St. Paul shows us in the letter to the Philippians how to cut right through the unfairness of the world; yes, even how to get over the guilt of our good fortune while others around us are so unfortunate. Humbly think of others as more important than yourselves. Mother Teresa put it this way: compassion is believing that another person's life is as real as your own. Now most of us are familiar with evolutionary arguments that show that there are survival advantages to loving others, to helping others, to sharing life with others. Those who love and are loved live longer. But what Paul and Mother Teresa are talking about is something that goes beyond biology; they refer to something that only makes sense if man has a transcendent spiritual freedom. They encourage us not to love to the point of personal biological advantage, but to love to the point of biological death. They speak of self-forgetfulness. They speak not of loving in order to live; they speak of living in order to love. For a true Christian, love is more important than life. As St. Paul would tell the Corinthians, if I have life, but have not love, then I am not a person. I am nothing.
That is why a true Christian, when he has a chance to end his life in order to grow perfect in love, does so. Christians are to become experts at finding a way to end your life; either spiritually, through a perfect self-forgetfulness, or vocationally, through the priesthood, religious life or marriage, or physically, through the blood of martyrdom. No one sees biological self-advantage in the cross; the cross is not loving so enhance one's life; it is self-abandonment for the good of the other. The cross is the path to true and new and everlasting life, a life that is no longer measured in hours but by the depth of love. Jesus ended his life when a path of perfect love presented itself; he who could not know suffering and death took the form of a slave, and chose the most hideous means of torture so that we would never doubt that love is more important than life.
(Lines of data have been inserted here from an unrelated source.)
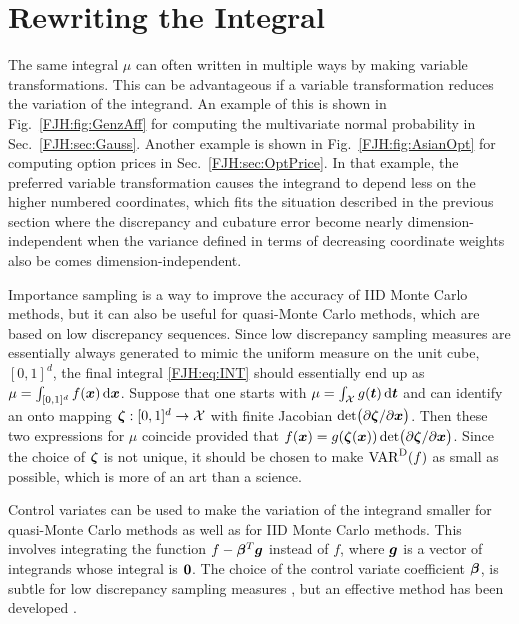 \documentclass[graybox,footinfo]{svmult}
\DeclareMathOperator{\Var}{VAR}
\begin{document}
\begin{FJHLesson}
	\FJHLessonEight
\end{FJHLesson}

\section{Rewriting the Integral}

The same integral $\mu$ can often written in multiple ways by making variable 
transformations.  This can be advantageous if a variable transformation reduces the 
variation of the integrand.  An example of this is shown in Fig.\ \ref{FJH:fig:GenzAff} for 
computing the multivariate normal probability in Sec.\ \ref{FJH:sec:Gauss}.  Another 
example is shown in Fig.\ \ref{FJH:fig:AsianOpt} for computing option prices  in Sec.\ 
\ref{FJH:sec:OptPrice}.  In that example, the preferred variable transformation causes 
the integrand to depend less on the higher numbered coordinates, which fits the situation 
described in the previous section where the discrepancy and cubature error become 
nearly dimension-independent when the variance defined in terms of decreasing 
coordinate weights also be comes dimension-independent.

Importance sampling is a way to improve the accuracy of IID Monte Carlo 
methods, but it can also be useful for quasi-Monte Carlo methods, which are based on 
low discrepancy sequences.  Since low discrepancy sampling measures are essentially 
always generated to mimic the uniform measure on the unit cube, $[0,1]^d$, the final 
integral \eqref{FJH:eq:INT} should essentially end up as $\mu = \int_{[0,1]^{d}} f({\boldsymbol{x}}) \, 
\mathrm{d}{\boldsymbol{x}}$.  Suppose that one starts with $\mu = \int_{{\mathcal{X}}} g({\boldsymbol{t}}) \, 
\mathrm{d}{\boldsymbol{t}}$ and can identify an onto mapping ${\boldsymbol{\zeta}}: [0,1]^d \to {\mathcal{X}}$ with finite
Jacobian $\det\bigl( \partial {\boldsymbol{\zeta}}/\partial {\boldsymbol{x}}\bigr)$.  Then these two expressions for 
$\mu$ coincide provided that $f({\boldsymbol{x}}) = g({\boldsymbol{\zeta}}({\boldsymbol{x}})) \det\bigl( \partial 
{\boldsymbol{\zeta}}/\partial {\boldsymbol{x}}\bigr)$.  Since the choice of ${\boldsymbol{\zeta}}$ is not unique, it should be 
chosen to make $\Var^\Dt(f)$ as small as possible, which is more of an art than a 
science.

Control variates can be used to make the variation of the integrand smaller for 
quasi-Monte Carlo methods as well as for IID Monte Carlo methods.  This involves 
integrating the function $f - {\boldsymbol{\beta}}^T {\boldsymbol{g}}$ instead of $f$, where ${\boldsymbol{g}}$ is a vector of 
integrands whose integral is ${\boldsymbol{0}}$.  The choice of the 
control variate coefficient ${\boldsymbol{\beta}}$, is subtle for low discrepancy sampling measures 
\cite{HicEtal03}, but an effective method has been 
developed \cite{HicEtal17a}.
\end{document}

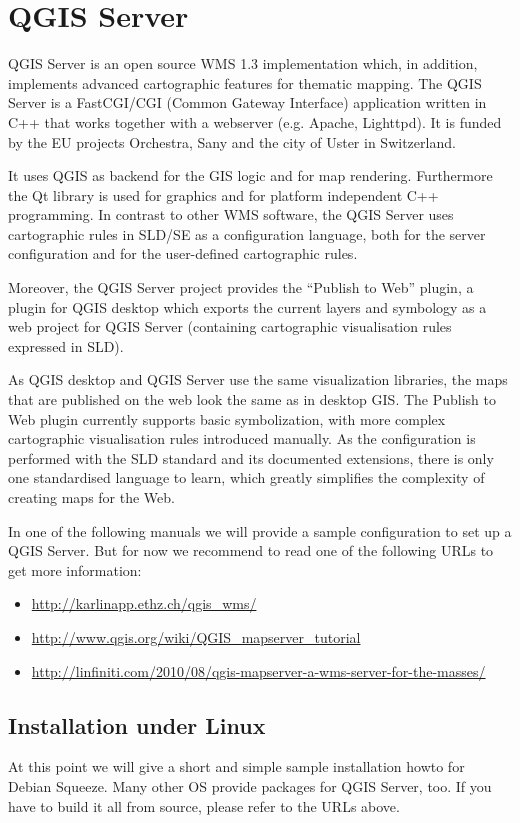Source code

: 
\chapter{QGIS Server}\label{label_qgisserver}

\updatedisclaimer

QGIS Server is an open source WMS 1.3 implementation which, in addition,
implements advanced cartographic features for thematic mapping. The QGIS
Server is a FastCGI/CGI (Common Gateway Interface) application written in
C++ that works together with a webserver (e.g. Apache, Lighttpd). It is 
funded by the EU projects Orchestra, Sany and the city of Uster in 
Switzerland.

It uses QGIS as backend for the GIS logic and for map rendering. Furthermore the 
Qt library is used for graphics and for platform independent 
C++ programming. In contrast to other WMS software, the QGIS Server uses 
cartographic rules in SLD/SE as a configuration language, both for the server 
configuration and for the user-defined cartographic rules. 

Moreover, the QGIS Server project provides the “Publish to Web” plugin, a 
plugin for QGIS desktop which exports the current layers and symbology as a 
web project for QGIS Server (containing cartographic visualisation rules 
expressed in SLD).

As QGIS desktop and QGIS Server use the same visualization libraries, the
maps that are published on the web look the same as in desktop GIS. The 
Publish to Web plugin currently supports basic symbolization, with more complex 
cartographic visualisation rules introduced manually. As the configuration is 
performed with the SLD standard and its documented extensions, there is only 
one standardised language to learn, which greatly simplifies the complexity 
of creating maps for the Web.

In one of the following manuals we will provide a sample configuration to 
set up a QGIS Server. But for now we recommend to read one of the following 
URLs to get more information:

\begin{itemize}
\item \url{http://karlinapp.ethz.ch/qgis\_wms/} \\
\item \url{http://www.qgis.org/wiki/QGIS\_mapserver\_tutorial} \\
\item \url{http://linfiniti.com/2010/08/qgis-mapserver-a-wms-server-for-the-masses/}
\end{itemize}

\section{Installation under Linux}

At this point we will give a short and simple sample installation howto for 
Debian Squeeze. Many other OS provide packages for QGIS Server, too. If you have to 
build it all from source, please refer to the URLs above.  

\FloatBarrier
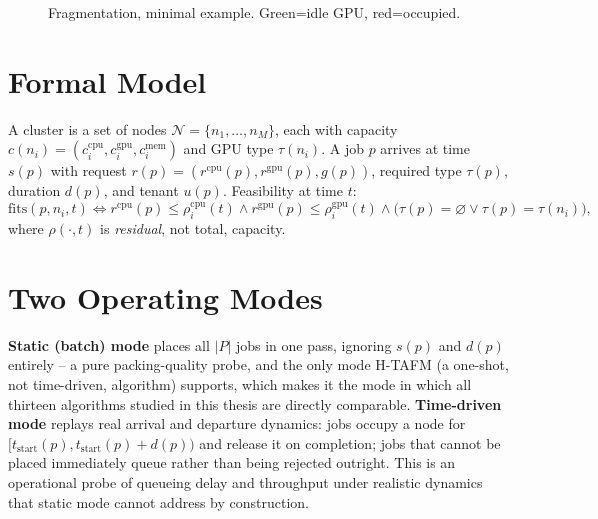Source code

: \documentclass[12pt]{report}
\newcommand{\N}{\mathcal{N}}
\begin{document}
\begin{figure}[h]
\centering
{}
\caption{Fragmentation, minimal example. Green=idle GPU, red=occupied.}
\label{fig:th-frag-concept}
\end{figure}

\section{Formal Model}
A cluster is a set of nodes $\N=\{n_1,\dots,n_M\}$, each with capacity
$c(n_i)=(c^{\text{cpu}}_i, c^{\text{gpu}}_i, c^{\text{mem}}_i)$ and GPU
type $\tau(n_i)$. A job $p$ arrives at time $s(p)$ with request
$r(p)=(r^{\text{cpu}}(p), r^{\text{gpu}}(p), g(p))$, required type
$\tau(p)$, duration $d(p)$, and tenant $u(p)$. Feasibility at time $t$:
\[
  \mathrm{fits}(p,n_i,t) \iff r^{\text{cpu}}(p)\leq\rho^{\text{cpu}}_i(t)
  \wedge r^{\text{gpu}}(p)\leq\rho^{\text{gpu}}_i(t)
  \wedge \big(\tau(p)=\varnothing \vee \tau(p)=\tau(n_i)\big),
\]
where $\rho(\cdot,t)$ is \emph{residual}, not total, capacity.

\section{Two Operating Modes}
\textbf{Static (batch) mode} places all $|P|$ jobs in one pass, ignoring
$s(p)$ and $d(p)$ entirely -- a pure packing-quality probe, and the only
mode H-TAFM (a one-shot, not time-driven, algorithm) supports, which
makes it the mode in which all thirteen algorithms studied in this thesis
are directly comparable. \textbf{Time-driven mode} replays real arrival
and departure dynamics: jobs occupy a node for
$[t_{\text{start}}(p), t_{\text{start}}(p){+}d(p))$ and release it on
completion; jobs that cannot be placed immediately queue rather than
being rejected outright. This is an operational probe of queueing delay
and throughput under realistic dynamics that static mode cannot address
by construction.
\end{document}
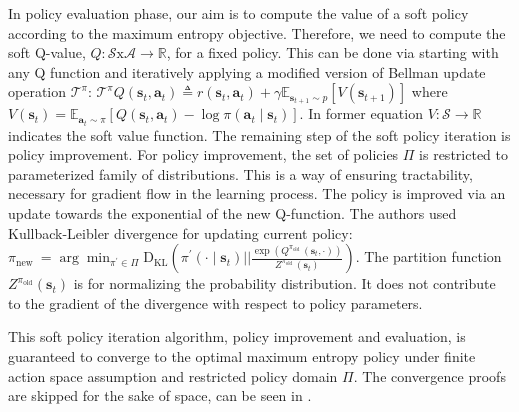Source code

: In policy evaluation phase, our aim is to compute the value of a soft policy according to the maximum entropy objective. Therefore, we need to compute the soft Q-value, $Q\!:\!\mathcal{S}\text{x}\mathcal{A}\!\rightarrow\!\mathbb{R}$, for a fixed policy. This can be done via starting with any Q function and iteratively applying a modified version of Bellman update operation $\mathcal{T}^\pi$: $ \mathcal{T}^\pi Q\left(\mathbf{s}_t, \mathbf{a}_t\right) \triangleq r\left(\mathbf{s}_t, \mathbf{a}_t\right)+\gamma \mathbb{E}_{\mathbf{s}_{t+1} \sim p}\left[V\left(\mathbf{s}_{t+1}\right)\right] $ where $    V\left(\mathbf{s}_t\right)=\mathbb{E}_{\mathbf{a}_t \sim \pi}\left[Q\left(\mathbf{s}_t, \mathbf{a}_t\right)-\log \pi\left(\mathbf{a}_t \mid \mathbf{s}_t\right)\right].
\label{equation:soft_policy_bellman}$ In former equation $V\!:\!\mathcal{S}\!\rightarrow\!\mathbb{R}$ indicates the soft value function. The remaining step of the soft policy iteration is policy improvement. For policy improvement, the set of policies $\Pi$ is restricted to parameterized family of distributions. This is a way of ensuring tractability, necessary for gradient flow in the learning process. The policy is improved via an update towards the exponential of the new Q-function. The authors used Kullback-Leibler divergence for updating current policy: $\pi_{\text {new }}=\arg \min _{\pi^{\prime} \in \Pi} \mathrm{D}_{\mathrm{KL}}\left(\pi^{\prime}\left(\cdot \mid \mathbf{s}_t\right) \bigg| \bigg| \frac{\exp \left(Q^{\pi_{\text {old }}}\left(\mathbf{s}_t, \cdot\right)\right)}{Z^{\pi_{\text {old }}}\left(\mathbf{s}_t\right)}\right).
$\label{eqn:soft_policy_kl} The partition function $Z^{\pi_{\mathrm{old}}}\left(\mathbf{s}_t\right)$ is for normalizing the probability distribution. It does not contribute to the gradient of the divergence with respect to policy parameters. 

This soft policy iteration algorithm, policy improvement and evaluation, is guaranteed to converge to the optimal maximum entropy policy under finite action space assumption and restricted policy domain $\Pi$. The convergence proofs are skipped for the sake of space, can be seen in \cite{HaarnojaAbbeelLevine2018:SAC}. 

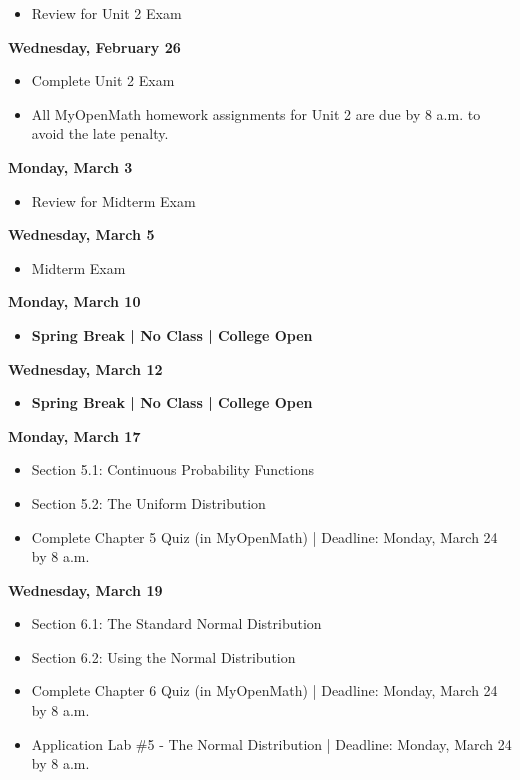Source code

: \documentclass[11pt]{article}
\begin{document}
\begin{itemize}
\item Review for Unit 2 Exam
\end{itemize}

\textbf{Wednesday, February 26}

\begin{itemize}
\item Complete Unit 2 Exam
\item All MyOpenMath homework assignments for Unit 2 are due by 8 a.m. to avoid the late penalty.
\end{itemize}

\textbf{Monday, March 3}

\begin{itemize}
\item Review for Midterm Exam
\end{itemize}

\textbf{Wednesday, March 5}

\begin{itemize}
\item Midterm Exam
\end{itemize}

\textbf{Monday, March 10}

\begin{itemize}
\item \textbf{Spring Break | No Class | College Open}
\end{itemize}

\textbf{Wednesday, March 12}

\begin{itemize}
\item \textbf{Spring Break | No Class | College Open}
\end{itemize}

\textbf{Monday, March 17}

\begin{itemize}
\item Section 5.1: Continuous Probability Functions
\item Section 5.2: The Uniform Distribution
\item Complete Chapter 5 Quiz (in MyOpenMath) | Deadline: Monday, March 24 by 8 a.m.
\end{itemize}

\textbf{Wednesday, March 19}

\begin{itemize}
\item Section 6.1: The Standard Normal Distribution
\item Section 6.2: Using the Normal Distribution
\item Complete Chapter 6 Quiz (in MyOpenMath) | Deadline: Monday, March 24 by 8 a.m.
\item Application Lab \#5 - The Normal Distribution | Deadline: Monday, March 24 by 8 a.m.
\end{itemize}
\end{document}
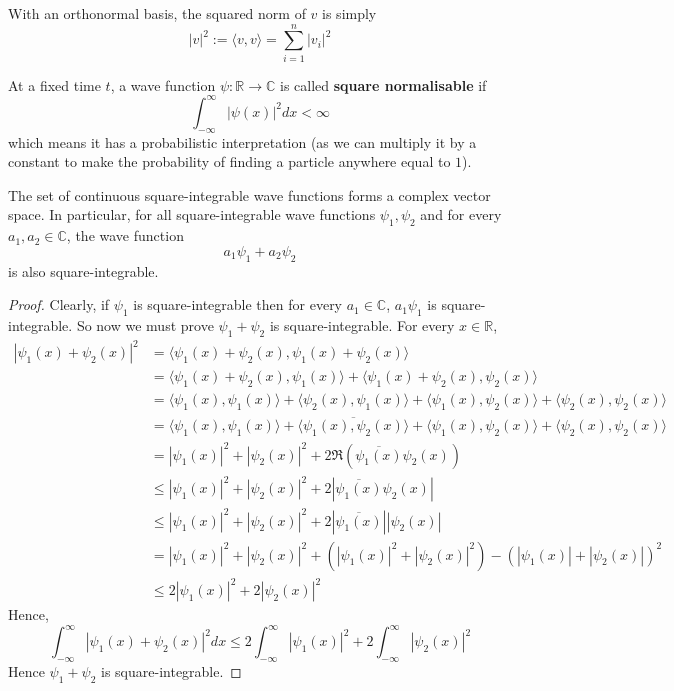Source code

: \begin{remark}
	With an orthonormal basis, the squared norm of $v$ is simply
	\[
		|v|^2 := \langle v, v \rangle = \sum_{i = 1}^{n} |v_i|^2
	\]
\end{remark}

\begin{definition}
	At a fixed time $t$, a wave function $\psi: \mathbb{R} \rightarrow \mathbb{C}$ is called \textbf{square normalisable} if
	\[
		\int_{-\infty}^{\infty} |\psi(x)|^2 dx < \infty
	\]
	which means it has a probabilistic interpretation (as we can multiply it by a constant to make the probability of finding a particle anywhere equal to $1$).
\end{definition}

\begin{proposition}
	The set of continuous square-integrable wave functions forms a complex vector space. In particular, for all square-integrable wave functions $\psi_1, \psi_2$ and for every $a_1, a_2 \in \mathbb{C}$, the wave function
	\[
		a_1 \psi_1 + a_2 \psi_2
	\]
	is also square-integrable.
\end{proposition}

\begin{proof}
	Clearly, if $\psi_1$ is square-integrable then for every $a_1 \in \mathbb{C}$, $a_1 \psi_1$ is square-integrable. So now we must prove $\psi_1 + \psi_2$ is square-integrable. For every $x \in \mathbb{R}$,
	\[
		\begin{aligned}
			|\psi_1(x) + \psi_2(x)|^2
				& = \langle \psi_1(x) + \psi_2(x), \psi_1(x) + \psi_2(x) \rangle \\
				& = \langle \psi_1(x) + \psi_2(x), \psi_1(x) \rangle + \langle \psi_1(x) + \psi_2(x), \psi_2(x) \rangle \\
				& = \langle \psi_1(x), \psi_1(x) \rangle + \langle \psi_2(x), \psi_1(x) \rangle + \langle \psi_1(x), \psi_2(x) \rangle + \langle \psi_2(x), \psi_2(x) \rangle \\
				& = \langle \psi_1(x), \psi_1(x) \rangle + \overline{\langle \psi_1(x), \psi_2(x) \rangle} + \langle \psi_1(x), \psi_2(x) \rangle + \langle \psi_2(x), \psi_2(x) \rangle \\
				& = |\psi_1(x)|^2 + |\psi_2(x)|^2 + 2 \Re(\overline{\psi_1(x)} \psi_2(x)) \\
				& \le |\psi_1(x)|^2 + |\psi_2(x)|^2 + 2 |\overline{\psi_1(x)} \psi_2(x)| \\
				& \le |\psi_1(x)|^2 + |\psi_2(x)|^2 + 2 |\overline{\psi_1(x)}| |\psi_2(x)| \\
				& = |\psi_1(x)|^2 + |\psi_2(x)|^2 + (|\psi_1(x)|^2 + |\psi_2(x)|^2) - {(|\psi_1(x)| + |\psi_2(x)|)}^2 \\
				& \le 2 |\psi_1(x)|^2 + 2 |\psi_2(x)|^2
		\end{aligned}
	\]
	Hence,
	\[
		\int_{-\infty}^{\infty} |\psi_1(x) + \psi_2(x)|^2 dx \le 2 \int_{-\infty}^{\infty} |\psi_1(x)|^2 + 2 \int_{-\infty}^{\infty} |\psi_2(x)|^2
	\]
	Hence $\psi_1 + \psi_2$ is square-integrable.
\end{proof}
It's not that a Christian can't wish that life would be more fair. It's not that we can't get upset when we don't understand, or that God's ways make perfect sense to us. But we need not say that God sucks, for the fairness of life is not the ultimate question for a Christian; we are baptized into the death of Christ so that our ultimate question is not whether life is fair, but whether life presents me a personal opportunity to grow perfect in love, which is my heart's deepest desire. To that ultimate question, the answer is always yes. And insofar as we live this question, the unfairness of this world can never trap us, and there are never a shortage of opportunities to move toward that eternal life for which I am made.
To this great end, let us heed the words of St. Paul. Humbly think of others as more important than yourselves. Amen.